Shy stared at the pack of kids in shock.
A guy in a Dodgers cap cocked his rifle suddenly and raised it.
“Yo, man!” Marcus called out, shielding his face with his hand. “Slow down! Damn!”
Shy cowered along with Carmen and Marcus, spooked, but Shoeshine just stood there, unfazed.
The guy in overalls dropped his bike, walked over to the man in the Dodgers cap and lowered the barrel of the rifle. “That’s not who you are, Tom.”
“They can’t even answer a simple question!” the man shouted.
“Who cares what they say,” someone else blurted out. “Leave the gun alone, Mason. You know what we have to do.”
Shy’s heart pounded. These people were actually arguing about whether or not to
shoot
them.
The guy named Mason made sure the barrel stayed aimed at the ground. “Explain how you got here,” he said. “We don’t allow outsiders to wander into our zone.”
“What ‘zone’?” Carmen said. “We don’t even know what that means.”
“We claimed this entire stretch of beach weeks ago.”
“It’s marked on all the signposts,” someone else said. “There’s no way you could’ve missed it.”

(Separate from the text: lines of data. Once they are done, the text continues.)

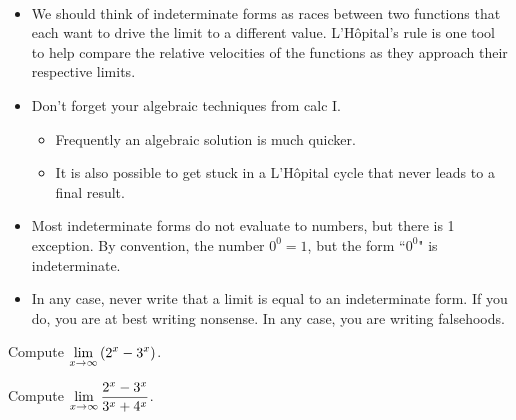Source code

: \newpage

\begin{remark}\,
\begin{itemize}
\item We should think of indeterminate forms as races between two functions that each want to drive the limit to a different value.
L'H\^opital's rule is one tool to help compare the relative velocities of the functions as they approach their respective limits.
\item Don't forget your algebraic techniques from calc I.
\begin{itemize}
\item Frequently an algebraic solution is much quicker.
\item It is also possible to get stuck in a L'H\^opital cycle that never leads to a final result.
\end{itemize}
\item Most indeterminate forms do not evaluate to numbers, but there is 1 exception.  
By convention, the number $0^0 = 1$, but the form ``$0^0$" is indeterminate.  
\item In any case, never write that a limit is equal to an indeterminate form.
If you do, you are at best writing nonsense.
In any case, you are writing falsehoods.
\end{itemize}
\end{remark}

\begin{example}
Compute $\displaystyle\lim_{x\to\infty}\left(2^x-3^x\right)$.
\end{example}
\ifdefined\SOLUTION
{}
\fi
\vfill


\begin{example}
Compute $\displaystyle\lim_{x\to\infty}\frac{2^x-3^x}{3^x+4^x}$.
\end{example}
\ifdefined\SOLUTION
{}
\fi
\vfill


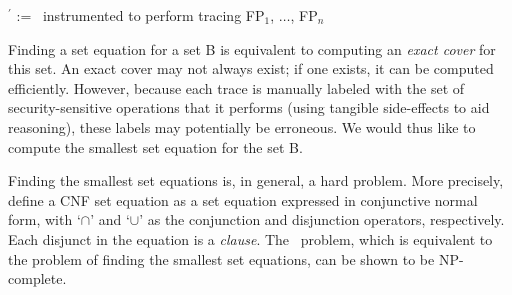 \linesnumbered
\begin{algorithm}[ht!]
%
\SetVline
{}
%
%
%
\server$^\prime$ := \server\ instrumented to perform tracing\;
%
%
%
\Return FP$_1$, $\ldots$, FP$_n$
\end{algorithm}

Finding a set equation for a set B is equivalent to computing an \textit{exact
cover} for this set. An exact cover may not always exist; if one exists, it can
be computed efficiently. However, because each trace is manually labeled with
the set of security-sensitive operations that it performs (using tangible
side-effects to aid reasoning), these labels may potentially be erroneous.  We
would thus like to compute the smallest set equation for the set B.

Finding the smallest set equations is, in general, a hard problem. More
precisely, define a CNF set equation as a set equation expressed in conjunctive
normal form, with `$\cap$' and `$\cup$' as the conjunction and disjunction
operators, respectively. Each disjunct in the equation is a \textit{clause}.
The \kcnfse\ problem, which is equivalent to the problem of finding the smallest 
set equations, can be shown to be \textsf{NP}-complete.

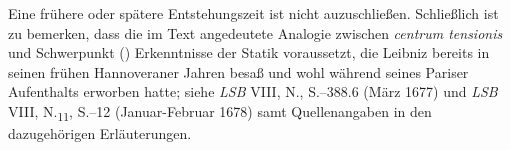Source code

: Eine frühere oder spätere Entstehungszeit ist nicht auzuschließen.
\pend%
\pstart%
Schließlich ist zu bemerken, dass die im Text angedeutete Analogie zwischen \textit{centrum tensionis} und Schwerpunkt () Erkenntnisse der Statik voraussetzt, die Leibniz bereits in seinen frühen Hannoveraner Jahren besaß und wohl während seines Pariser Aufenthalts erworben hatte;
siehe \textit{LSB} VIII, N., S.--388.6 (März 1677)\cite{01488}
und \textit{LSB} VIII, N.\textsubscript{11}, S.--12\cite{01401} (Januar-Februar 1678)
samt Quellenangaben in den dazugehörigen Erläuterungen.%
\pend%
%
\frenchspacing%
\newpage%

Shy remembered the fluorescent-green spray paint he’d seen on many of the street signs. Had the entire state been marked off into zones? Had his neighborhood in Otay Mesa?
Carmen was first to step up again. She told the masked group how the four of them had been working on a luxury cruise ship bound for Hawaii. How the earthquakes had created a massive tsunami that wrecked their ship. How they had to bail into a dark, stormy ocean on lifeboats and life rafts with no sense of where they were or what they were supposed to do.